Re: Zeppelin unable to respond after some time

2017-02-17 Thread RUSHIKESH RAUT
Yes happens with r and spark codes frequently

On Feb 17, 2017 3:25 PM, "小野圭二" <onoke...@gmail.com> wrote:

yes, almost every time.
There are not any special operations.
Just run the tutorial demos.
>From my feeling, it happens in R demo frequently.

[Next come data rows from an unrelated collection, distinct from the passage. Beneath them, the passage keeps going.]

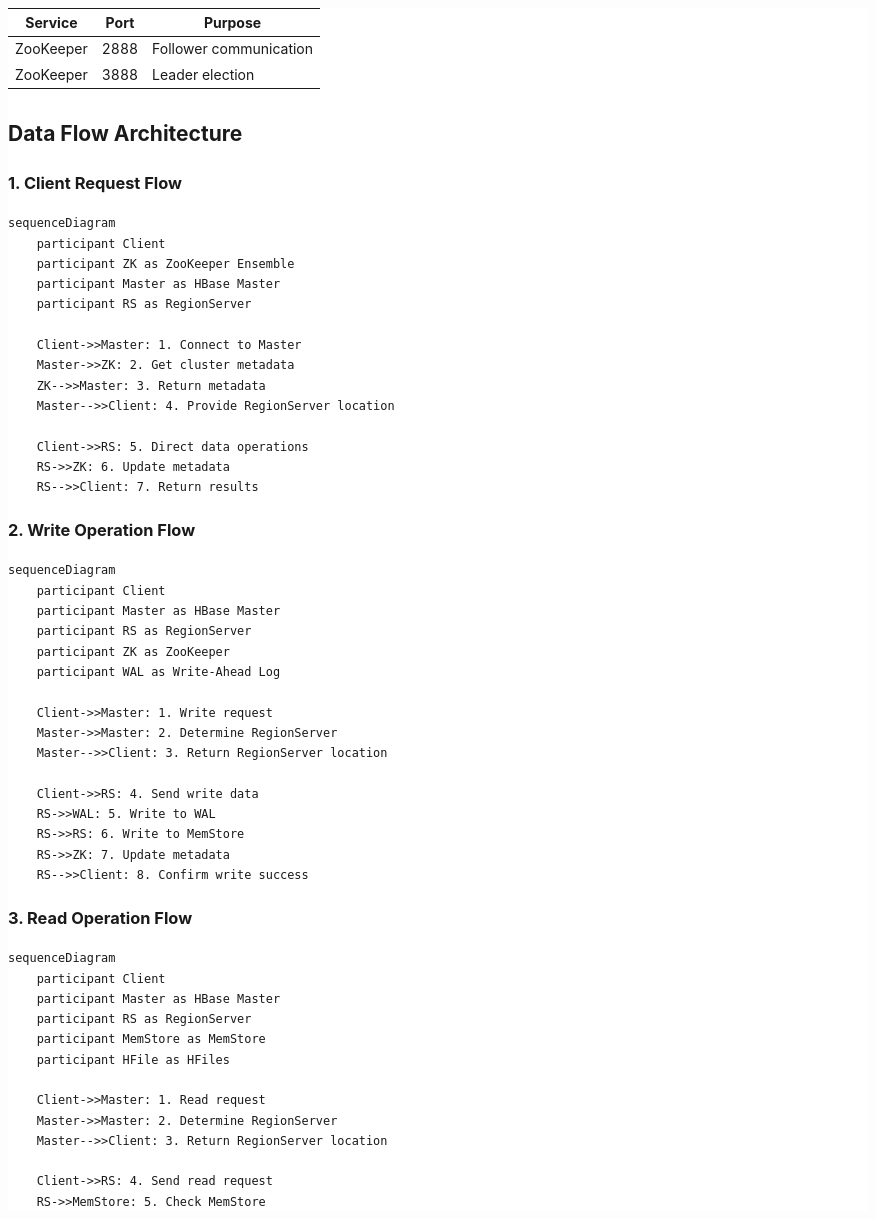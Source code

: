 | Service | Port | Purpose |
|---------|------|---------|
| ZooKeeper | 2888 | Follower communication |
| ZooKeeper | 3888 | Leader election |

## Data Flow Architecture

### 1. Client Request Flow

```mermaid
sequenceDiagram
    participant Client
    participant ZK as ZooKeeper Ensemble
    participant Master as HBase Master
    participant RS as RegionServer
    
    Client->>Master: 1. Connect to Master
    Master->>ZK: 2. Get cluster metadata
    ZK-->>Master: 3. Return metadata
    Master-->>Client: 4. Provide RegionServer location
    
    Client->>RS: 5. Direct data operations
    RS->>ZK: 6. Update metadata
    RS-->>Client: 7. Return results
```

### 2. Write Operation Flow

```mermaid
sequenceDiagram
    participant Client
    participant Master as HBase Master
    participant RS as RegionServer
    participant ZK as ZooKeeper
    participant WAL as Write-Ahead Log
    
    Client->>Master: 1. Write request
    Master->>Master: 2. Determine RegionServer
    Master-->>Client: 3. Return RegionServer location
    
    Client->>RS: 4. Send write data
    RS->>WAL: 5. Write to WAL
    RS->>RS: 6. Write to MemStore
    RS->>ZK: 7. Update metadata
    RS-->>Client: 8. Confirm write success
```

### 3. Read Operation Flow

```mermaid
sequenceDiagram
    participant Client
    participant Master as HBase Master
    participant RS as RegionServer
    participant MemStore as MemStore
    participant HFile as HFiles
    
    Client->>Master: 1. Read request
    Master->>Master: 2. Determine RegionServer
    Master-->>Client: 3. Return RegionServer location
    
    Client->>RS: 4. Send read request
    RS->>MemStore: 5. Check MemStore
```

2017-02-17 18:50 GMT+09:00 Jeff Zhang <zjf...@gmail.com>:

>
> Is it easy to reproduce it ?
>
> 小野圭二 <onoke...@gmail.com>于2017年2月17日周五 下午5:47写道:
>
>> I am facing on the same issue now.
>>
>> 2017-02-17 18:25 GMT+09:00 RUSHIKESH RAUT <rushikeshraut...@gmail.com>:
>>
>> Hi all,
>>
>> I am facing a issue while using Zeppelin. I am trying to load some
>> data(not that big data) into Zeppelin and then build some visualization on
>> it. The problem is that when I try to run the code first time it's working
>> but after some time the same code doesn't work. It remains in running state
>> on gui, but no logs are generated in Zeppelin logs. Also all further tasks
>> are hanging in pending state.
>> As soon as I restart  Zeppelin it works. So I am guessing it's some
>> memory issue. I have read that Zeppelin stores the data in memory so it is
>> possible that it runs out of memory after some time.
>> How do I debug this issue? How much is the default memory that Zeppelin
>> takes at start? Also is there any way that I can run Zeppelin with
>> specified memory so that I can start the process with more memory. Because
>> it doesn't make sense to restart Zeppelin after every half hour
>>
>> Thanks,
>> Rushikesh Raut
>>
>>
>>